■ **DATA IN THIS EXERCISE**:
++++

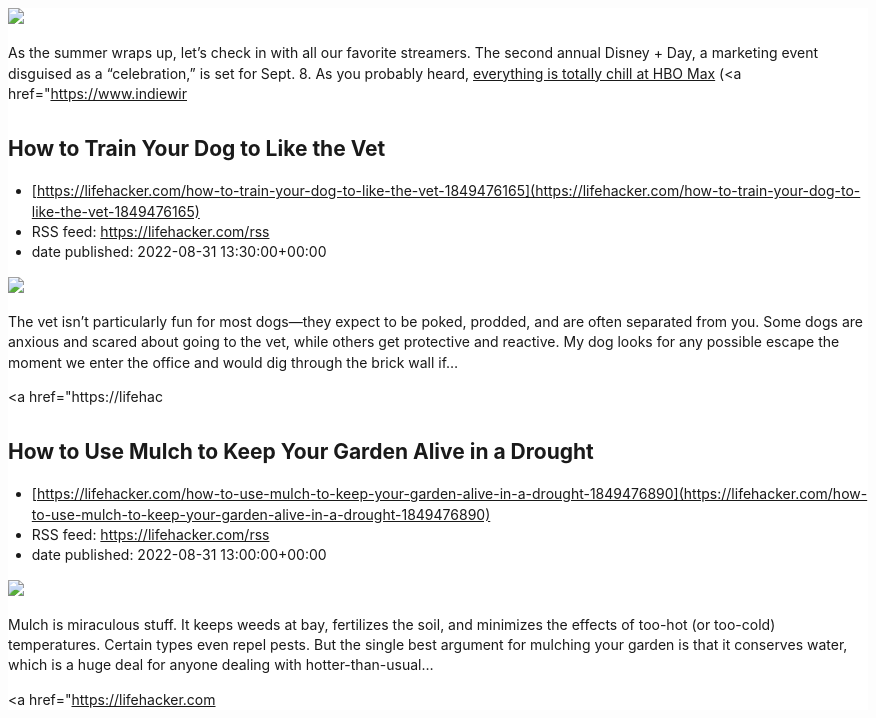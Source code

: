 <img src="https://i.kinja-img.com/gawker-media/image/upload/s--DZWy-USH--/c_fit,fl_progressive,q_80,w_636/67c5b4ddc40f5db4d579a79b9e4cc994.png" /><p>As the summer wraps up, let’s check in with all our favorite streamers. The second annual Disney + Day, a marketing event disguised as a “celebration,” is set for Sept. 8. As you probably heard, <a href="https://lifehacker.com/whats-new-on-hbo-max-in-september-2022-1849458808">everything is totally chill at HBO Max</a> (<a href="https://www.indiewir

## How to Train Your Dog to Like the Vet
 - [https://lifehacker.com/how-to-train-your-dog-to-like-the-vet-1849476165](https://lifehacker.com/how-to-train-your-dog-to-like-the-vet-1849476165)
 - RSS feed: https://lifehacker.com/rss
 - date published: 2022-08-31 13:30:00+00:00

<img src="https://i.kinja-img.com/gawker-media/image/upload/s--rSATxZ4J--/c_fit,fl_progressive,q_80,w_636/bbd207e1ce8d31adb045bd2f5e0075dc.jpg" /><p>The vet isn’t particularly fun for most dogs—they expect to be poked, prodded, and are often separated from you. Some dogs are anxious and scared about going to the vet, while others get protective and reactive. My dog looks for any possible escape the moment we enter the office and would dig through the brick wall if…</p><p><a href="https://lifehac

## How to Use Mulch to Keep Your Garden Alive in a Drought
 - [https://lifehacker.com/how-to-use-mulch-to-keep-your-garden-alive-in-a-drought-1849476890](https://lifehacker.com/how-to-use-mulch-to-keep-your-garden-alive-in-a-drought-1849476890)
 - RSS feed: https://lifehacker.com/rss
 - date published: 2022-08-31 13:00:00+00:00

<img src="https://i.kinja-img.com/gawker-media/image/upload/s--01IWcBQI--/c_fit,fl_progressive,q_80,w_636/79303a193eef47c22e183660c78b0e2a.jpg" /><p>Mulch is miraculous stuff. It keeps weeds at bay, fertilizes the soil, and minimizes the effects of too-hot (or too-cold) temperatures. Certain types even repel pests. But the single best argument for mulching your garden is that it conserves water, which is a huge deal for anyone dealing with hotter-than-usual…</p><p><a href="https://lifehacker.com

++++

■ **EXERCISE DESCRIPTION**:
Your answer must be the lines from the opening line of the entries through the line holding "- date published: 2022-08-31 13:30:00+00:00", written out exactly and without any picture.

■ **TASK ANSWER**:
Source code

: <img src="https://i.kinja-img.com/gawker-media/image/upload/s--DZWy-USH--/c_fit,fl_progressive,q_80,w_636/67c5b4ddc40f5db4d579a79b9e4cc994.png" /><p>As the summer wraps up, let’s check in with all our favorite streamers. The second annual Disney + Day, a marketing event disguised as a “celebration,” is set for Sept. 8. As you probably heard, <a href="https://lifehacker.com/whats-new-on-hbo-max-in-september-2022-1849458808">everything is totally chill at HBO Max</a> (<a href="https://www.indiewir

## How to Train Your Dog to Like the Vet
 - [https://lifehacker.com/how-to-train-your-dog-to-like-the-vet-1849476165](https://lifehacker.com/how-to-train-your-dog-to-like-the-vet-1849476165)
 - RSS feed: https://lifehacker.com/rss
 - date published: 2022-08-31 13:30:00+00:00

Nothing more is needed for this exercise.